End the state GOP’s one-party reign-of-error. Vote stupid out.
Minnesota’s economic health is a damning indictment of GOP mis-rule in the Badger State, because the policies and legislation the GOP legislative majority railroaded into law here (sometimes late at night and without debate), rubber-stamped by our idiot-puppet governor, have not promoted broadly-shared economic recovery.
They weren’t intended to.
Far from it. Instead, Governor Walker and the GOP majority reengineered the state economy to further enrich the already-rich by robbing ordinary Wisconsinites. The Badger State, as too many ordinary Wisconsinites are slowly realizing (no thanks to AM talk radio), has been a test tube for toxic “Kochanomics.” And that lead boat don’t float.
2016 Median Annual Household income in Wisconsin was $59,817. In Minnesota it was 70,218. (1)
“Minnesota reported wages and salaries totaling $11.9 billion more than Wisconsin in the first quarter of 2008. By first quarter 2018, that total wage gap had nearly doubled to $22.4 billion.” (2)

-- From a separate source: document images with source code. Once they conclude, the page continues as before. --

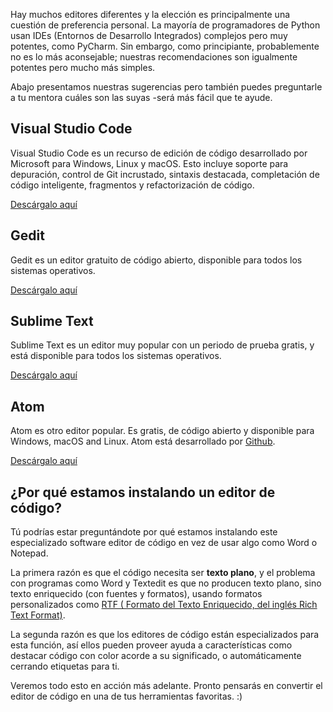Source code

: Hay muchos editores diferentes y la elección es principalmente una cuestión de preferencia personal. La mayoría de programadores de Python usan IDEs (Entornos de Desarrollo Integrados) complejos pero muy potentes, como PyCharm. Sin embargo, como principiante, probablemente no es lo más aconsejable; nuestras recomendaciones son igualmente potentes pero mucho más simples.

Abajo presentamos nuestras sugerencias pero también puedes preguntarle a tu mentora cuáles son las suyas -será más fácil que te ayude.

## Visual Studio Code

Visual Studio Code es un recurso de edición de código desarrollado por Microsoft para Windows, Linux y macOS. Esto incluye soporte para depuración, control de Git incrustado, sintaxis destacada, completación de código inteligente, fragmentos y refactorización de código.

[Descárgalo aquí](https://code.visualstudio.com/download)

## Gedit

Gedit es un editor gratuito de código abierto, disponible para todos los sistemas operativos.

[Descárgalo aquí](https://wiki.gnome.org/Apps/Gedit#Download)

## Sublime Text

Sublime Text es un editor muy popular con un periodo de prueba gratis, y está disponible para todos los sistemas operativos.

[Descárgalo aquí](https://www.sublimetext.com/)

## Atom

Atom es otro editor popular. Es gratis, de código abierto y disponible para Windows, macOS and Linux. Atom está desarrollado por [Github](https://github.com/).

[Descárgalo aquí](https://atom.io/)

## ¿Por qué estamos instalando un editor de código?

Tú podrías estar preguntándote por qué estamos instalando este especializado software editor de código en vez de usar algo como Word o Notepad.

La primera razón es que el código necesita ser **texto plano**, y el problema con programas como Word y Textedit es que no producen texto plano, sino texto enriquecido (con fuentes y formatos), usando formatos personalizados como [RTF ( Formato del Texto Enriquecido, del inglés Rich Text Format)](https://en.wikipedia.org/wiki/Rich_Text_Format).

La segunda razón es que los editores de código están especializados para esta función, así ellos pueden proveer ayuda a características como destacar código con color acorde a su significado, o automáticamente cerrando etiquetas para ti.

Veremos todo esto en acción más adelante. Pronto pensarás en convertir el editor de código en una de tus herramientas favoritas. :)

“After Walker and Dayton assumed office, wages in Minnesota have taken off, while in Wisconsin, they have stagnated. Since 2010, growth at every point in the wage distribution has been stronger in Minnesota than in Wisconsin. From 2010 to 2017, the median wage in Minnesota cumulatively rose 2.4 percent over and above inflation—meaning that middle-wage workers in Minnesota have had a measurable improvement in their living standards. Minnesota’s median wage growth was also stronger than the 1.6 percent the U.S. experienced as a whole over the same period. In contrast, from 2010 to 2017, the median wage in Wisconsin rose only 0.3 percent after inflation. In other words, middle-wage workers in Wisconsin are treading water, barely hanging on to the same buying power they had in 2010.” (2)
Ordinary Wisconsinites and journalists need to hound Walker and the GOP majority in the legislature with this question: “How does this wage gap improve our own economic security and quality of life?”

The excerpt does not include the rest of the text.